The champions in distorted postures threat;
And all appear'd irregularly great.
Here happy Horace tun'd th' Ausonian lyre
To sweeter sounds, and temper'd Pindar's fire:
Pleas'd with Alcaeus' manly rage t' infuse
The softer spirit of the Sapphic Muse.
The polish'd pillar diff'rent sculptures grace;
A work outlasting monumental brass.
Here smiling Loves and Bacchanals appear,
The Julian star, and great Augustus here,
The Doves that round the infant poet spread
Myrtles and bays, hung hov'ring o'er his head.
Here in a shrine that cast a dazzling light,
Sate fix'd in thought the mighty Stagirite;
His sacred head a radiant Zodiac crown'd,
And various Animals his sides surround;
His piercing eyes, erect, appear to view
Superior worlds, and look all Nature through.
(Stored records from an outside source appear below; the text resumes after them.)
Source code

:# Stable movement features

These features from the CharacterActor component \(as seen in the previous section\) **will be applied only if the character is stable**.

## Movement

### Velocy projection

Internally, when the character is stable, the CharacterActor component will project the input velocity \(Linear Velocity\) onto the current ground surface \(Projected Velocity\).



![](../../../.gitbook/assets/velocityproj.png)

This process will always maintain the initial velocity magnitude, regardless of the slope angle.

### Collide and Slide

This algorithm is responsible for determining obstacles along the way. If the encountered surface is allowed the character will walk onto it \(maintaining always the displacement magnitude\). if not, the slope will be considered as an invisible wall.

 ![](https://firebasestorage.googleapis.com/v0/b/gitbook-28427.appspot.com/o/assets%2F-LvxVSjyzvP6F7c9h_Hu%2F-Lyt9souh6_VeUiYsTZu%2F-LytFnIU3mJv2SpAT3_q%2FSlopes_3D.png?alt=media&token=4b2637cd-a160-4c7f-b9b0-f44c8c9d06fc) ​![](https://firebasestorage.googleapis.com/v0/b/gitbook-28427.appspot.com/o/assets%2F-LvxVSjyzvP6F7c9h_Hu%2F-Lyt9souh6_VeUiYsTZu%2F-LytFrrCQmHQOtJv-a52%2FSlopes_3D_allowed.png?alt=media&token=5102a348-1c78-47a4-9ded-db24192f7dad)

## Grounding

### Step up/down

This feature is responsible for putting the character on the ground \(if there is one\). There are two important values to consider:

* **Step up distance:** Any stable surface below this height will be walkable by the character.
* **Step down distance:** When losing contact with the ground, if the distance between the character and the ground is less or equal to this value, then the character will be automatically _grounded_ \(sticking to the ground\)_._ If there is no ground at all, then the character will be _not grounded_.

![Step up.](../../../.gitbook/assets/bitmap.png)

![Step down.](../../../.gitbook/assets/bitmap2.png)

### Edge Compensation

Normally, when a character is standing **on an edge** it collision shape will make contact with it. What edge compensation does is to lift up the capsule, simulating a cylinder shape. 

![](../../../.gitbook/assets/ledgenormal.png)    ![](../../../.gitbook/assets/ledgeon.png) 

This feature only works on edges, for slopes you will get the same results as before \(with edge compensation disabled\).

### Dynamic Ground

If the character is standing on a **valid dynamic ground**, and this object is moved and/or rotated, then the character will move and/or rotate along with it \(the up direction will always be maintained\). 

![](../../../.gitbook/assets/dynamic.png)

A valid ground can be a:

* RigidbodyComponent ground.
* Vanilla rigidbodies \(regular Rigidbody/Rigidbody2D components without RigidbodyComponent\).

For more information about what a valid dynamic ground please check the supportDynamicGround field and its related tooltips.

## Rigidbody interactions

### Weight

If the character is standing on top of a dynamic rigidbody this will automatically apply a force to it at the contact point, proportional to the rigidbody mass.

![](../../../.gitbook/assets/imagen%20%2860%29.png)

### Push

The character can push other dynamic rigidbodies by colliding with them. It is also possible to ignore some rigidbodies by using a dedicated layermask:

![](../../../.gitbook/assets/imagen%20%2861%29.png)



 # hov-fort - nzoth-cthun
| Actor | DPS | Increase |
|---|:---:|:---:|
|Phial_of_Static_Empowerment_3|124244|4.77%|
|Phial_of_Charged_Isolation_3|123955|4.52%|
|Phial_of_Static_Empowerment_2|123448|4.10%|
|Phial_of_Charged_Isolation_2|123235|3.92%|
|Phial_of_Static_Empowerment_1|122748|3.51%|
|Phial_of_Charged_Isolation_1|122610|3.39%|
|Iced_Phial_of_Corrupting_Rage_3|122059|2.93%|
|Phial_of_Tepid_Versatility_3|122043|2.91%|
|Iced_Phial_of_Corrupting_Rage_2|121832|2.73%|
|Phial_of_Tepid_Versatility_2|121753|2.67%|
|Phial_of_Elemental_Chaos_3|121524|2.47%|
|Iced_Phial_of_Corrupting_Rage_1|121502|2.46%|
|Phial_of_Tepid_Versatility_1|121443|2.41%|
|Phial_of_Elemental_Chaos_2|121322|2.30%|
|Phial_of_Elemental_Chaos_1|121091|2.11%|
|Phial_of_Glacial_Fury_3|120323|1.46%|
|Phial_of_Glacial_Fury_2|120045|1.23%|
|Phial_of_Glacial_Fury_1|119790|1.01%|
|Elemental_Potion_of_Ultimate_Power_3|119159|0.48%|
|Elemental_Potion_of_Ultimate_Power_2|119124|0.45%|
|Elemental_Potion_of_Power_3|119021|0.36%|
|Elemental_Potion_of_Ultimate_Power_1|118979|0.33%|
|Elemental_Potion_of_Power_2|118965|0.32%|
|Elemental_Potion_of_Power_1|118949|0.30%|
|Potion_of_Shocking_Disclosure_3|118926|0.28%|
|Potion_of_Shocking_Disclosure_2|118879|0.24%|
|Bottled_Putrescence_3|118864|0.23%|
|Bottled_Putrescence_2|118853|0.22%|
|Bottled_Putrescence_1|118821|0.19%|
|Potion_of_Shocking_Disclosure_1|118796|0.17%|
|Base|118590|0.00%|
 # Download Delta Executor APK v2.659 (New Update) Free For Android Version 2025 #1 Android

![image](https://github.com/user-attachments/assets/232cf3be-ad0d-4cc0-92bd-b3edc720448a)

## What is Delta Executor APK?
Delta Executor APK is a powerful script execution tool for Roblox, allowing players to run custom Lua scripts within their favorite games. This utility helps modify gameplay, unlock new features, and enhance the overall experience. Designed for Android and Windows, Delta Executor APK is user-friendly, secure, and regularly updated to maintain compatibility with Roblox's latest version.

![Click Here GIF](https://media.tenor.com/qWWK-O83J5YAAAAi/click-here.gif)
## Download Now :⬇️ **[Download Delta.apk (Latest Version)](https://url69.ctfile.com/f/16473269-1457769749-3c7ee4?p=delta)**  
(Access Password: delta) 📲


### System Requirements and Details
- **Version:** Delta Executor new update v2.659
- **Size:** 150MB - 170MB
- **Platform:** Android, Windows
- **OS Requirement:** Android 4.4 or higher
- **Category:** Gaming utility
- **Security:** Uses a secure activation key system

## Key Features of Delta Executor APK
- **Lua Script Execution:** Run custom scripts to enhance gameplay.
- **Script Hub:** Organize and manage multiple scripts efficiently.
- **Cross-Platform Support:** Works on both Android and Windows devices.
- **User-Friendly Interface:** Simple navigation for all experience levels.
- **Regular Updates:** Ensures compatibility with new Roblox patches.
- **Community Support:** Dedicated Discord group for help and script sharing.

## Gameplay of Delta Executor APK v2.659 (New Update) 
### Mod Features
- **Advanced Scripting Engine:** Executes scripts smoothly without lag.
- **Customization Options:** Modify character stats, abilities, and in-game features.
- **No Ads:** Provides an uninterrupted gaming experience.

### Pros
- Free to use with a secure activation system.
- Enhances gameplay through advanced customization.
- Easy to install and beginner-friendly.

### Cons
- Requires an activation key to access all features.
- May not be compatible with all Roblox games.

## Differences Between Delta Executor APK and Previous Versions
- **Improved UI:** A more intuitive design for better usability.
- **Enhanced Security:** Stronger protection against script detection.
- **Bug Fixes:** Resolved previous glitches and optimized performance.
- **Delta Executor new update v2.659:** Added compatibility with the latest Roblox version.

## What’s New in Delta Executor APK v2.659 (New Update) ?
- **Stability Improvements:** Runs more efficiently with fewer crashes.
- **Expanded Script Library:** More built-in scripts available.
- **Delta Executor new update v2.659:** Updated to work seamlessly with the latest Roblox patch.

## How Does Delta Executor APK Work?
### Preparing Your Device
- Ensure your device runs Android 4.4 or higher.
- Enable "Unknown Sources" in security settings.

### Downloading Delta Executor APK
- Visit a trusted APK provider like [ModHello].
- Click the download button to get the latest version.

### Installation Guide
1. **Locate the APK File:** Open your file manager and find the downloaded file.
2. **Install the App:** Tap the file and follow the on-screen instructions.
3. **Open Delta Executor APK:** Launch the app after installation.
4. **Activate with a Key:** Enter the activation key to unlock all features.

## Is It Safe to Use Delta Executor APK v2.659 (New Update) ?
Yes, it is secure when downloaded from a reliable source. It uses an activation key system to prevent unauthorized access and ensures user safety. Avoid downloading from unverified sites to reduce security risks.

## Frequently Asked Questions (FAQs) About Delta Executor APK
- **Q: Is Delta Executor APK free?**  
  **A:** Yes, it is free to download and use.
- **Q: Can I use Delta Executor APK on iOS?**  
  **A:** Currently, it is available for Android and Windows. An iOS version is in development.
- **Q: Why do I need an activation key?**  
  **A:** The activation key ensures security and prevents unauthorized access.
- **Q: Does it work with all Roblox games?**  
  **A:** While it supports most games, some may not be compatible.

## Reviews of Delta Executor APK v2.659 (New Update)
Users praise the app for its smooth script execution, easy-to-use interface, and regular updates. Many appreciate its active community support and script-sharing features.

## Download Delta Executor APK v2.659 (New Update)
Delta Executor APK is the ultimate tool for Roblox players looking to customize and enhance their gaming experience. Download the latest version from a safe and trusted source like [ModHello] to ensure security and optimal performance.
With equal rays immortal Tully shone,
The Roman Rostra deck'd the Consul's throne:
Gath'ring his flowing robe, he seem'd to stand
In act to speak, and graceful stretch'd his hand.
Behind, Rome's Genius waits with Civic crowns,
And the great Father of his country owns.
These massy columns in a circle rise,
O'er which a pompous dome invades the skies:
Scarce to the top I stretch'd my aching sight,
So large it spread, and swell'd to such a height.
Full in the midst proud Fame's imperial seat,
With jewels blaz'd, magnificently great;
The vivid em'ralds there revive the eye,
The flaming rubies shew their sanguine dye,
Bright azure rays from lively sapphrys stream,
And lucid amber casts a golden gleam.
With various-colour'd light the pavement shone,
And all on fire appear'd the glowing throne;
The dome's high arch reflects the mingled blaze,
And forms a rainbow of alternate rays.
When on the Goddess first I cast my sight,
Scarce seem'd her stature of a cubit's height;
But swell'd to larger size, the more I gaz'd,
Till to the roof her tow'ring front she rais'd.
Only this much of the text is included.